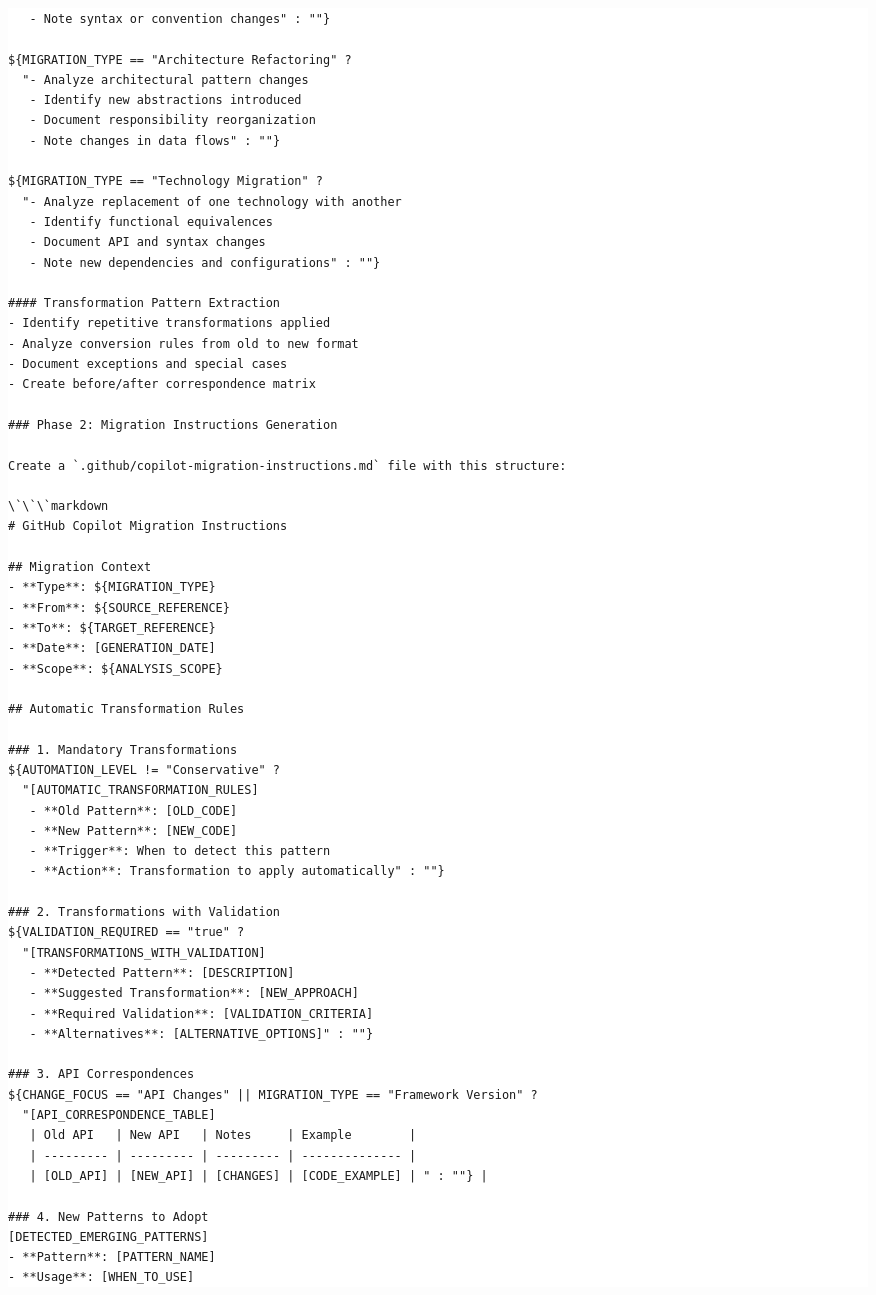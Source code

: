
 ```
   - Note syntax or convention changes" : ""}

${MIGRATION_TYPE == "Architecture Refactoring" ? 
  "- Analyze architectural pattern changes
   - Identify new abstractions introduced
   - Document responsibility reorganization
   - Note changes in data flows" : ""}

${MIGRATION_TYPE == "Technology Migration" ? 
  "- Analyze replacement of one technology with another
   - Identify functional equivalences
   - Document API and syntax changes
   - Note new dependencies and configurations" : ""}

#### Transformation Pattern Extraction
- Identify repetitive transformations applied
- Analyze conversion rules from old to new format
- Document exceptions and special cases
- Create before/after correspondence matrix

### Phase 2: Migration Instructions Generation

Create a `.github/copilot-migration-instructions.md` file with this structure:

\`\`\`markdown
# GitHub Copilot Migration Instructions

## Migration Context
- **Type**: ${MIGRATION_TYPE}
- **From**: ${SOURCE_REFERENCE} 
- **To**: ${TARGET_REFERENCE}
- **Date**: [GENERATION_DATE]
- **Scope**: ${ANALYSIS_SCOPE}

## Automatic Transformation Rules

### 1. Mandatory Transformations
${AUTOMATION_LEVEL != "Conservative" ? 
  "[AUTOMATIC_TRANSFORMATION_RULES]
   - **Old Pattern**: [OLD_CODE]
   - **New Pattern**: [NEW_CODE]
   - **Trigger**: When to detect this pattern
   - **Action**: Transformation to apply automatically" : ""}

### 2. Transformations with Validation
${VALIDATION_REQUIRED == "true" ? 
  "[TRANSFORMATIONS_WITH_VALIDATION]
   - **Detected Pattern**: [DESCRIPTION]
   - **Suggested Transformation**: [NEW_APPROACH]
   - **Required Validation**: [VALIDATION_CRITERIA]
   - **Alternatives**: [ALTERNATIVE_OPTIONS]" : ""}

### 3. API Correspondences
${CHANGE_FOCUS == "API Changes" || MIGRATION_TYPE == "Framework Version" ? 
  "[API_CORRESPONDENCE_TABLE]
   | Old API   | New API   | Notes     | Example        |
   | --------- | --------- | --------- | -------------- |
   | [OLD_API] | [NEW_API] | [CHANGES] | [CODE_EXAMPLE] | " : ""} |

### 4. New Patterns to Adopt
[DETECTED_EMERGING_PATTERNS]
- **Pattern**: [PATTERN_NAME]
- **Usage**: [WHEN_TO_USE] 
```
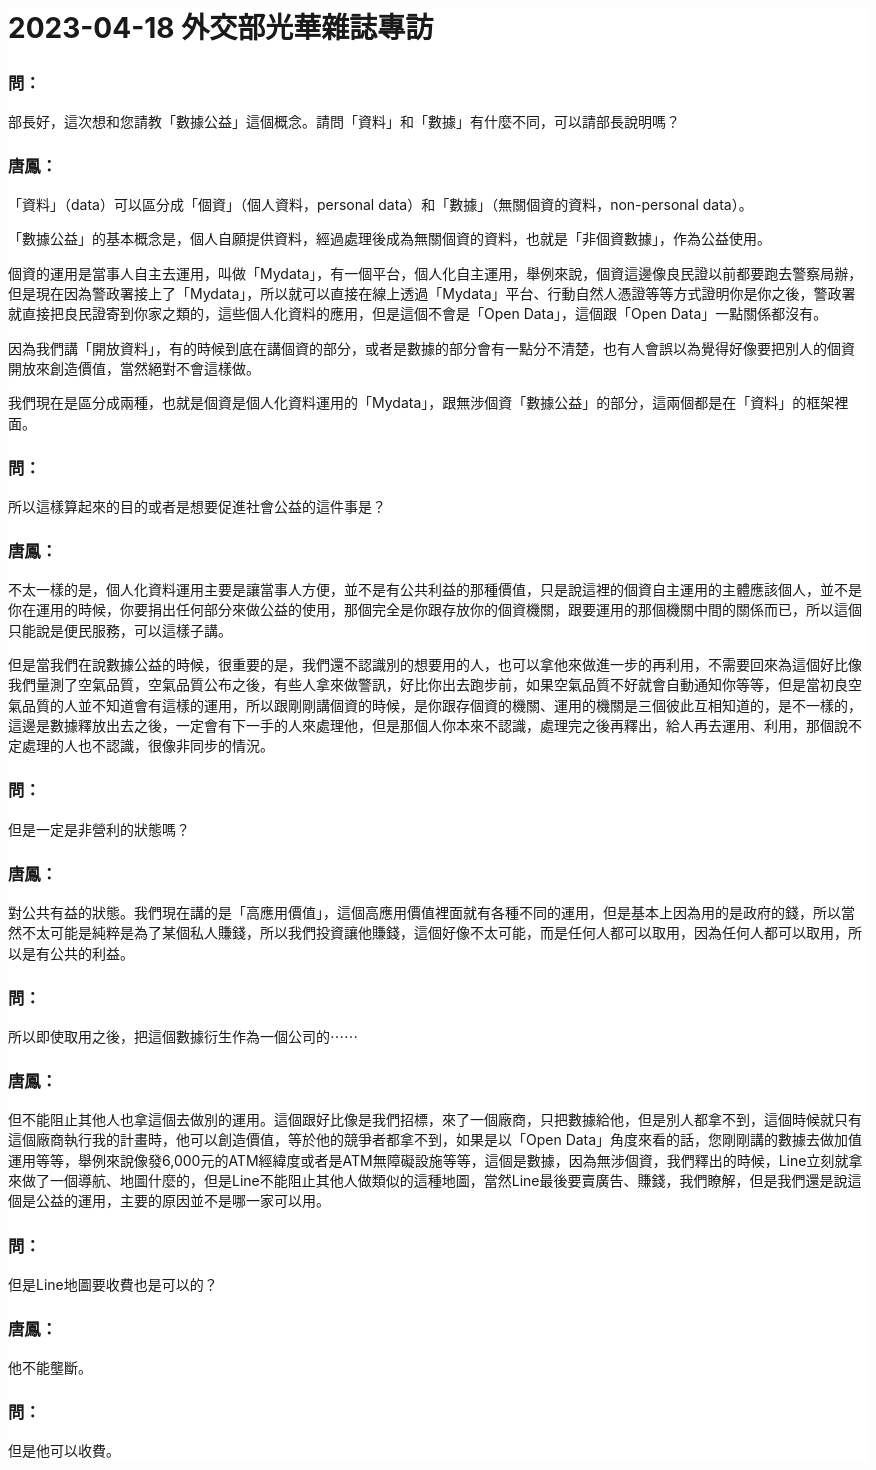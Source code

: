 # 2023-04-18 外交部光華雜誌專訪

### 問：
部長好，這次想和您請教「數據公益」這個概念。請問「資料」和「數據」有什麼不同，可以請部長說明嗎？

### 唐鳳：
「資料」（data）可以區分成「個資」（個人資料，personal data）和「數據」（無關個資的資料，non-personal data）。

「數據公益」的基本概念是，個人自願提供資料，經過處理後成為無關個資的資料，也就是「非個資數據」，作為公益使用。

個資的運用是當事人自主去運用，叫做「Mydata」，有一個平台，個人化自主運用，舉例來說，個資這邊像良民證以前都要跑去警察局辦，但是現在因為警政署接上了「Mydata」，所以就可以直接在線上透過「Mydata」平台、行動自然人憑證等等方式證明你是你之後，警政署就直接把良民證寄到你家之類的，這些個人化資料的應用，但是這個不會是「Open Data」，這個跟「Open Data」一點關係都沒有。

因為我們講「開放資料」，有的時候到底在講個資的部分，或者是數據的部分會有一點分不清楚，也有人會誤以為覺得好像要把別人的個資開放來創造價值，當然絕對不會這樣做。

我們現在是區分成兩種，也就是個資是個人化資料運用的「Mydata」，跟無涉個資「數據公益」的部分，這兩個都是在「資料」的框架裡面。

### 問：
所以這樣算起來的目的或者是想要促進社會公益的這件事是？

### 唐鳳：
不太一樣的是，個人化資料運用主要是讓當事人方便，並不是有公共利益的那種價值，只是說這裡的個資自主運用的主體應該個人，並不是你在運用的時候，你要捐出任何部分來做公益的使用，那個完全是你跟存放你的個資機關，跟要運用的那個機關中間的關係而已，所以這個只能說是便民服務，可以這樣子講。

但是當我們在說數據公益的時候，很重要的是，我們還不認識別的想要用的人，也可以拿他來做進一步的再利用，不需要回來為這個好比像我們量測了空氣品質，空氣品質公布之後，有些人拿來做警訊，好比你出去跑步前，如果空氣品質不好就會自動通知你等等，但是當初良空氣品質的人並不知道會有這樣的運用，所以跟剛剛講個資的時候，是你跟存個資的機關、運用的機關是三個彼此互相知道的，是不一樣的，這邊是數據釋放出去之後，一定會有下一手的人來處理他，但是那個人你本來不認識，處理完之後再釋出，給人再去運用、利用，那個說不定處理的人也不認識，很像非同步的情況。

### 問：
但是一定是非營利的狀態嗎？

### 唐鳳：
對公共有益的狀態。我們現在講的是「高應用價值」，這個高應用價值裡面就有各種不同的運用，但是基本上因為用的是政府的錢，所以當然不太可能是純粹是為了某個私人賺錢，所以我們投資讓他賺錢，這個好像不太可能，而是任何人都可以取用，因為任何人都可以取用，所以是有公共的利益。

### 問：
所以即使取用之後，把這個數據衍生作為一個公司的⋯⋯

### 唐鳳：
但不能阻止其他人也拿這個去做別的運用。這個跟好比像是我們招標，來了一個廠商，只把數據給他，但是別人都拿不到，這個時候就只有這個廠商執行我的計畫時，他可以創造價值，等於他的競爭者都拿不到，如果是以「Open Data」角度來看的話，您剛剛講的數據去做加值運用等等，舉例來說像發6,000元的ATM經緯度或者是ATM無障礙設施等等，這個是數據，因為無涉個資，我們釋出的時候，Line立刻就拿來做了一個導航、地圖什麼的，但是Line不能阻止其他人做類似的這種地圖，當然Line最後要賣廣告、賺錢，我們瞭解，但是我們還是說這個是公益的運用，主要的原因並不是哪一家可以用。

### 問：
但是Line地圖要收費也是可以的？

### 唐鳳：
他不能壟斷。

### 問：
但是他可以收費。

● **What is expected**
Only lines holding the string "Mydata" are wanted; gather each one from the entries above.

● **Problem solution**
個資的運用是當事人自主去運用，叫做「Mydata」，有一個平台，個人化自主運用，舉例來說，個資這邊像良民證以前都要跑去警察局辦，但是現在因為警政署接上了「Mydata」，所以就可以直接在線上透過「Mydata」平台、行動自然人憑證等等方式證明你是你之後，警政署就直接把良民證寄到你家之類的，這些個人化資料的應用，但是這個不會是「Open Data」，這個跟「Open Data」一點關係都沒有。
我們現在是區分成兩種，也就是個資是個人化資料運用的「Mydata」，跟無涉個資「數據公益」的部分，這兩個都是在「資料」的框架裡面。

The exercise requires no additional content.